Dr. Rob Taft, a principal scientist at The Jackson Laboratory, praised the woolly mouse experiment as “an innovative approach to understanding extinct animal physiology.” However, he questioned how Colossal would translate its research to elephants. “Editing a few genes in a mouse is one thing; editing an elephant genome and successfully breeding a modified elephant is a much greater challenge,” he noted.
Public and Scientific Debate on De-Extinction
The concept of de-extinction has long fascinated scientists and the public alike. Movies like Jurassic Park have popularized the idea of reviving extinct species, but real-world applications remain controversial.
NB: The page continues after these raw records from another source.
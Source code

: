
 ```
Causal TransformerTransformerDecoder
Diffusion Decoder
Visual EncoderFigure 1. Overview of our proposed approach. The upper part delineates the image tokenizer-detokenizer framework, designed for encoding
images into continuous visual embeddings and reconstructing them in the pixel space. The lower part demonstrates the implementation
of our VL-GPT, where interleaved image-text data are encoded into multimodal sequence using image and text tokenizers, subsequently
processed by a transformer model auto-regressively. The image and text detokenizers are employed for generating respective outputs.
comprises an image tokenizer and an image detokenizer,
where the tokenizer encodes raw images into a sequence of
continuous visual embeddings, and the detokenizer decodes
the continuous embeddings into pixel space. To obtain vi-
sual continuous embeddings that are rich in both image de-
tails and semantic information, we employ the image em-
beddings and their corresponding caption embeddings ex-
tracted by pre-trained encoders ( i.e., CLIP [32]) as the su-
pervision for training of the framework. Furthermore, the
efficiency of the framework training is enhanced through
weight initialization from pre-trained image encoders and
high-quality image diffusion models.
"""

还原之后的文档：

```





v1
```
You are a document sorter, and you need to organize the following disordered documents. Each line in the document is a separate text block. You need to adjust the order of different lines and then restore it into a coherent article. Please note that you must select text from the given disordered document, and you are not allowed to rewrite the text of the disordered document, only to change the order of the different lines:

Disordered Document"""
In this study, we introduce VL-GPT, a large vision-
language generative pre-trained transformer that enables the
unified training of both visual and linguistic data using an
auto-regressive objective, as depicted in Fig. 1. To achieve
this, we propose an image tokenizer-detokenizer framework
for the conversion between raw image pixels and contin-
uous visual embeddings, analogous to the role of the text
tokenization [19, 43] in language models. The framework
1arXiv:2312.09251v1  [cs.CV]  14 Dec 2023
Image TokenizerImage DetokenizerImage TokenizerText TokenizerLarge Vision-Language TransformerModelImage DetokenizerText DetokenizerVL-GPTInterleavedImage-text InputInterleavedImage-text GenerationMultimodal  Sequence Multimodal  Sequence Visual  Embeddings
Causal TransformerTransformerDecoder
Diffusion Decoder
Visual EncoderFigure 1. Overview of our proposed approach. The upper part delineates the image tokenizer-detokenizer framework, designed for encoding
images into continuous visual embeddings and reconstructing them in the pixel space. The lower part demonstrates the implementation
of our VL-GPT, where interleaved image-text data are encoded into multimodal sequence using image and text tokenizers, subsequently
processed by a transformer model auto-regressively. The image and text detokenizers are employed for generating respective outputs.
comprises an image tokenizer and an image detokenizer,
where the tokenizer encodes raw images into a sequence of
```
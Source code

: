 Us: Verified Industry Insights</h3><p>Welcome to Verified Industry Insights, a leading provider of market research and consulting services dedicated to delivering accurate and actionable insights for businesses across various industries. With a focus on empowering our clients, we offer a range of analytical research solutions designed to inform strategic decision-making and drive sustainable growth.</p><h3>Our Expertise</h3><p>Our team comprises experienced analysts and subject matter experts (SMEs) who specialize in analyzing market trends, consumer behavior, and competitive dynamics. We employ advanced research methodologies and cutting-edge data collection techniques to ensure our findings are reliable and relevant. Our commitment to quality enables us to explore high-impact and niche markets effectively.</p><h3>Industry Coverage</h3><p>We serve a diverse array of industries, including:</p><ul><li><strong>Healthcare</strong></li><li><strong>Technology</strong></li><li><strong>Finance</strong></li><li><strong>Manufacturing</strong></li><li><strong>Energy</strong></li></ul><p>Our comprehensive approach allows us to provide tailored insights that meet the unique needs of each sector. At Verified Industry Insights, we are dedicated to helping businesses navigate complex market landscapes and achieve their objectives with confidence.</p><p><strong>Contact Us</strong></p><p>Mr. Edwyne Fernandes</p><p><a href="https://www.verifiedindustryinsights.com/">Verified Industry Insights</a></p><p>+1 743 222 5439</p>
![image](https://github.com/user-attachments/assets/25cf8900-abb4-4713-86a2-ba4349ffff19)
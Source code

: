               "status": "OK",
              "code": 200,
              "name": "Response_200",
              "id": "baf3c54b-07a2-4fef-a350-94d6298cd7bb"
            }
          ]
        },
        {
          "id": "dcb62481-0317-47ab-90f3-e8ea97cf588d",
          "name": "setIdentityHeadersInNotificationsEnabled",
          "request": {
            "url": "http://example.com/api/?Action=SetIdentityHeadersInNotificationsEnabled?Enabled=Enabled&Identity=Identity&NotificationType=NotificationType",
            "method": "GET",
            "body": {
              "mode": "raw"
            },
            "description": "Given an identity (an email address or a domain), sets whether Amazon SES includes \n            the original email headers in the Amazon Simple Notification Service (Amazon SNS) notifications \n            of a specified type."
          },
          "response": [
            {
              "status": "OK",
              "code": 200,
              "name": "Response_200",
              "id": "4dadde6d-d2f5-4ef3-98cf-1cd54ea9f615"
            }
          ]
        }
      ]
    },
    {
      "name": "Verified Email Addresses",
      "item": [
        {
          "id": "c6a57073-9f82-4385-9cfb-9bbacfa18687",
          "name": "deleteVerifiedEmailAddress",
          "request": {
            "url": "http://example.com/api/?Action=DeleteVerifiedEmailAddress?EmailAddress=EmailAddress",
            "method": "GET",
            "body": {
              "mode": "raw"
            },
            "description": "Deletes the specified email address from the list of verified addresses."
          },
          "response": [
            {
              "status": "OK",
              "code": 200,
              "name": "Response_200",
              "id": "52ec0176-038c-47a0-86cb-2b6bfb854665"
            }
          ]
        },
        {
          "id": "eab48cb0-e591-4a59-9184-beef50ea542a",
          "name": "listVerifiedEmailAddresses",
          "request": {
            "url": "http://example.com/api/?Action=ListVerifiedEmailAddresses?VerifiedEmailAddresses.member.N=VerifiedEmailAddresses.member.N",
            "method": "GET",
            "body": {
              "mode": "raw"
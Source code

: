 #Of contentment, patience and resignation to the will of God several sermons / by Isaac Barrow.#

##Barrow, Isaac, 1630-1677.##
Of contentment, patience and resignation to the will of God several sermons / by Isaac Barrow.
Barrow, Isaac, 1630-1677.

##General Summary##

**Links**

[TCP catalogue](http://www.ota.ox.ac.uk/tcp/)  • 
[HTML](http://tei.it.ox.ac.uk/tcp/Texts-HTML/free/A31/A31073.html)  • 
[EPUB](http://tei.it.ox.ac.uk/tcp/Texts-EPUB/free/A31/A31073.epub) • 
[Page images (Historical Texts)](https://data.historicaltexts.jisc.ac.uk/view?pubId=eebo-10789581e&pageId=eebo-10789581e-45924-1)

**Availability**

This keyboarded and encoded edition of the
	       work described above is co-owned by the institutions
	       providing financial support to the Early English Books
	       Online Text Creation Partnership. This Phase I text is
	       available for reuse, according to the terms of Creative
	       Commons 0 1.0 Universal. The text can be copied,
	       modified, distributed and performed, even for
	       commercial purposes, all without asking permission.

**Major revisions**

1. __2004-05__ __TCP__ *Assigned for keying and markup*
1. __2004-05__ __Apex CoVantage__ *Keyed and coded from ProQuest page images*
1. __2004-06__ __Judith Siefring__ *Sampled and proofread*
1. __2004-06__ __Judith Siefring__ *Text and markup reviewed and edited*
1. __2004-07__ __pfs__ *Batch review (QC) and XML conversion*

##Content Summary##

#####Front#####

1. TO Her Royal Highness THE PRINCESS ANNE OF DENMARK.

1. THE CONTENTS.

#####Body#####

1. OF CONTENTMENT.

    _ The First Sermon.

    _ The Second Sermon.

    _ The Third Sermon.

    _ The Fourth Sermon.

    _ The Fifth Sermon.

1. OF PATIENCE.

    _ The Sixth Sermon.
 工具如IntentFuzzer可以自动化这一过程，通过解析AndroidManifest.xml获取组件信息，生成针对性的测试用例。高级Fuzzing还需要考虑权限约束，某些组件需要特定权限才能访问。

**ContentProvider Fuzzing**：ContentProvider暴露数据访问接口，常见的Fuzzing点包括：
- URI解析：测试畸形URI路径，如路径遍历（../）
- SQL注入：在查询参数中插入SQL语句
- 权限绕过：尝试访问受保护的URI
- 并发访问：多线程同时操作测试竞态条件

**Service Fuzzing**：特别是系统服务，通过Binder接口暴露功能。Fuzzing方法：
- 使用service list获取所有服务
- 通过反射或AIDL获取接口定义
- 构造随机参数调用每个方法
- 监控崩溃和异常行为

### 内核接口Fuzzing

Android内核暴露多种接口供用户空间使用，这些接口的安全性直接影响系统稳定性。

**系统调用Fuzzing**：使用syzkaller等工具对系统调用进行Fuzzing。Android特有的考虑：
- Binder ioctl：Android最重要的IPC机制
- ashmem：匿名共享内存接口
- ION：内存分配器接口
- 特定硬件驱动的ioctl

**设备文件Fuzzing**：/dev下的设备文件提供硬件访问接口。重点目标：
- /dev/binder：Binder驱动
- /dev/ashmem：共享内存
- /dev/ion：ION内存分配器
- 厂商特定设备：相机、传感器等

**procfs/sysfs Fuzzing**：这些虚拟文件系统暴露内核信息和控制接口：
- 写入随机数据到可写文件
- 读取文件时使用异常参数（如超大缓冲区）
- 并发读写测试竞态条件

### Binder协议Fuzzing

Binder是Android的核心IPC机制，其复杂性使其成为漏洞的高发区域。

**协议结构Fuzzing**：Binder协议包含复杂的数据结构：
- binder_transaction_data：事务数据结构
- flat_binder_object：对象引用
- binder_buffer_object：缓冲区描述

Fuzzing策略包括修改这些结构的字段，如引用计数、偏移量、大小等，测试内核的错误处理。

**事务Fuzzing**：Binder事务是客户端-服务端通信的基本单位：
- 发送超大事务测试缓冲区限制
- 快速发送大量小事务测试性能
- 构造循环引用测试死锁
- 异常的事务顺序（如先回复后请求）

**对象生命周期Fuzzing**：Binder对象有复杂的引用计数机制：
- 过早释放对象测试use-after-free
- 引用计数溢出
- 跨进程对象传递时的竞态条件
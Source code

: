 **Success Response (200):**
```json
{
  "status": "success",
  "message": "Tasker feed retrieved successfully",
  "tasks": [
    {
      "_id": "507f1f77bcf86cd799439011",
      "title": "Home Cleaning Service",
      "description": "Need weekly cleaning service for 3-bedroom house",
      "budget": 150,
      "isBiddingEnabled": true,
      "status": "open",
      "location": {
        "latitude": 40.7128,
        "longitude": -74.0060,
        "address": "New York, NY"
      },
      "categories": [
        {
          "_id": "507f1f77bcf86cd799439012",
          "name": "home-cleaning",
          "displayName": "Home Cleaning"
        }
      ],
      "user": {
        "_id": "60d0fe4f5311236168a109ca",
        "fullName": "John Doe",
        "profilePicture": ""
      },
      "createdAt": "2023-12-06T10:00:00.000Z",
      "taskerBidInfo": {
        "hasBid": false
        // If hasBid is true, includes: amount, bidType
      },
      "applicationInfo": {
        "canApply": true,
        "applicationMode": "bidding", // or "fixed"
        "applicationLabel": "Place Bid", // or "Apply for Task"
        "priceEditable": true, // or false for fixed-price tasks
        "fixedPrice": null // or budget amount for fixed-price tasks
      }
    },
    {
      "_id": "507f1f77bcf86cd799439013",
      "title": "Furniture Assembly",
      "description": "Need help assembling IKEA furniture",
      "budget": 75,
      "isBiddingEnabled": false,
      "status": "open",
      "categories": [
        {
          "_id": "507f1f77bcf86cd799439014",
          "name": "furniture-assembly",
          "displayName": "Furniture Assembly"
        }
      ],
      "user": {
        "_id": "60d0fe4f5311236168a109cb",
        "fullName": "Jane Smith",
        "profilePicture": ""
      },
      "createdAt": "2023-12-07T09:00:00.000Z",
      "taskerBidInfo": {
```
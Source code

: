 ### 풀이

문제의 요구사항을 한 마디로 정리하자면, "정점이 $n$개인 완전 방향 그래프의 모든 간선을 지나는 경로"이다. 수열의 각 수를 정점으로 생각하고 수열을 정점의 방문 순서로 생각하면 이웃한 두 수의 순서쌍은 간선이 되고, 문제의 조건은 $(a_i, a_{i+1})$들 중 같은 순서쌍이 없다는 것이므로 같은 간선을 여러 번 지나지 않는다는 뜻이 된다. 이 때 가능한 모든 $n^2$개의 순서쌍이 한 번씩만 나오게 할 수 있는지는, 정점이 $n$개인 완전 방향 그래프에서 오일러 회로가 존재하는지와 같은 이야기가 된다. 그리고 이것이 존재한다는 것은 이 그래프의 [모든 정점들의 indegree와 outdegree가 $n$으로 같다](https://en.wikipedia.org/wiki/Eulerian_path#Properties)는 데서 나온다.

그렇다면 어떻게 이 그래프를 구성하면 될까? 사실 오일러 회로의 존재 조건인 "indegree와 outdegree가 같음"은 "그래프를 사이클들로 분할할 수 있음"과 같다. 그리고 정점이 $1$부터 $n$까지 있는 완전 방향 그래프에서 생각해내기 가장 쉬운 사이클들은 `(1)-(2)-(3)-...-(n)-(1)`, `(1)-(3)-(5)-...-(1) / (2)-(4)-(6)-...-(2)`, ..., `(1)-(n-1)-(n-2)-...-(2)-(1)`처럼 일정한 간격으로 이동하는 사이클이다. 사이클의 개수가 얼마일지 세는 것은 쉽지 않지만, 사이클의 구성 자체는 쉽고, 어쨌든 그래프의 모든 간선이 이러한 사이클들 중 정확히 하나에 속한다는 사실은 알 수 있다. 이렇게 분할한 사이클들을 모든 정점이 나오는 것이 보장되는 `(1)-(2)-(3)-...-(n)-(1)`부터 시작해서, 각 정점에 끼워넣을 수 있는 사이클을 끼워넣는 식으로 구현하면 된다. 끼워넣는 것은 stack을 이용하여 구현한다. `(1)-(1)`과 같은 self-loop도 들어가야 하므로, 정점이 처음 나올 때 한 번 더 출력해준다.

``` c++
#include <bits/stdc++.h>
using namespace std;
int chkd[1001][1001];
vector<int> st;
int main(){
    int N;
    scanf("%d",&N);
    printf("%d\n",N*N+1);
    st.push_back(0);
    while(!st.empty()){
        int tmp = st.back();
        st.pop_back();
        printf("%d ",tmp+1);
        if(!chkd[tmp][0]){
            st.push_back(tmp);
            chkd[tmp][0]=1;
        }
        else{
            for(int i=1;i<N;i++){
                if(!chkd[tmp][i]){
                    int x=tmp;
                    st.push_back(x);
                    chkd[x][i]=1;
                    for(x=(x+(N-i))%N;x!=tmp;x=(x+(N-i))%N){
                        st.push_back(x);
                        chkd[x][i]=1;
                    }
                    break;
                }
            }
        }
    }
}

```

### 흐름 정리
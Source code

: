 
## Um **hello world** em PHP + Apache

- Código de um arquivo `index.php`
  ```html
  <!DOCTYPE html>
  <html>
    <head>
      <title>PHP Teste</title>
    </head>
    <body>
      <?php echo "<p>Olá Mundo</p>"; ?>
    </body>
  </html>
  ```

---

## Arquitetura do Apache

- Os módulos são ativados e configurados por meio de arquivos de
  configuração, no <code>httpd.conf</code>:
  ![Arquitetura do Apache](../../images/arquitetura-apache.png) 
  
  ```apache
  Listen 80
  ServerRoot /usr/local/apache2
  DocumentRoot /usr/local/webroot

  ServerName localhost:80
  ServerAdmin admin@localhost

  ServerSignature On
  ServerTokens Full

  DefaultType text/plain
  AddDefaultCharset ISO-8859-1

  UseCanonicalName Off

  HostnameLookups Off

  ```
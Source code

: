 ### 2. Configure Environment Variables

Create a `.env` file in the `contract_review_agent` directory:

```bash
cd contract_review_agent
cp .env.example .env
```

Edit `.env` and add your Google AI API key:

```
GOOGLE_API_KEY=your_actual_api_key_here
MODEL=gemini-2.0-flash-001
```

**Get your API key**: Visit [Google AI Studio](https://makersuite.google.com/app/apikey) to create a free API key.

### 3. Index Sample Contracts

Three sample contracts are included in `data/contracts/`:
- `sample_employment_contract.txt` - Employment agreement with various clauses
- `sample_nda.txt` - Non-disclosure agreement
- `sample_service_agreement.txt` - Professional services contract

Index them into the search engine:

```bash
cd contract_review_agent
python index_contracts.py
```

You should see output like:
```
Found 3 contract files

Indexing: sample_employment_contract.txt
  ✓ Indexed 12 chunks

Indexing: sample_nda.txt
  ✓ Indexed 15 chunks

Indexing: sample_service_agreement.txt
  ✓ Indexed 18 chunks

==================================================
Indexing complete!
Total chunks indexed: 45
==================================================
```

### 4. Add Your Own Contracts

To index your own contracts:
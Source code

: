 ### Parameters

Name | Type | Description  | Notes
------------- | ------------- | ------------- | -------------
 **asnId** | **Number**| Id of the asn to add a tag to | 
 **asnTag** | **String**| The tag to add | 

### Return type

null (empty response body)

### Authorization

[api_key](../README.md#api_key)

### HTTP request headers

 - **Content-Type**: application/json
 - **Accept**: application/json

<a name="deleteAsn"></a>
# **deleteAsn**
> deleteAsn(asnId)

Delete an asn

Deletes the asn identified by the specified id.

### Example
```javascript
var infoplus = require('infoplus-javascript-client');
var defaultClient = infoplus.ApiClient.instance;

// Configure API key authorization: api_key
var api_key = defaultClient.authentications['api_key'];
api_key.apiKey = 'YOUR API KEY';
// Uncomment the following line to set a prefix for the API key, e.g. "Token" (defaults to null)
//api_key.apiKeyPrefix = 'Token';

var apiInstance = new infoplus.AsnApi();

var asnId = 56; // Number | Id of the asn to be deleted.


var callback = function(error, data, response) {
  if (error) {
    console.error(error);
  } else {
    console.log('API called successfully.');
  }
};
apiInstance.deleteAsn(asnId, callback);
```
Some experts argue that the enormous financial investment in de-extinction could be better spent on conserving endangered species currently facing extinction.
Moreover, raising and breeding genetically modified hybrid animals poses ethical and logistical concerns. Using living elephant surrogates to gestate mammoth-like embryos raises questions about the welfare of surrogate mothers and the potential impact on existing elephant populations.
Despite these concerns, Colossal remains committed to its vision. The company sees the woolly mouse not just as a proof of concept but as a tangible step toward its long-term goal of reintroducing mammoth-like creatures to the wild.
Conclusion
The creation of a woolly mouse with mammoth-like traits represents an exciting advance in genetic engineering and de-extinction research. It provides scientists with an opportunity to refine their techniques before attempting more complex modifications in larger animals. However, significant hurdles remain before Colossal Biosciences can achieve its ambitious goal of bringing back the woolly mammoth.
As research continues, the debate surrounding de-extinction—its feasibility, ethics, and ecological impact—will persist. While the woolly mouse may be small, its implications for the future of genetic engineering and conservation are enormous. Whether this research ultimately leads to a true resurrection of extinct species or remains an intriguing but impractical scientific endeavor remains to be seen.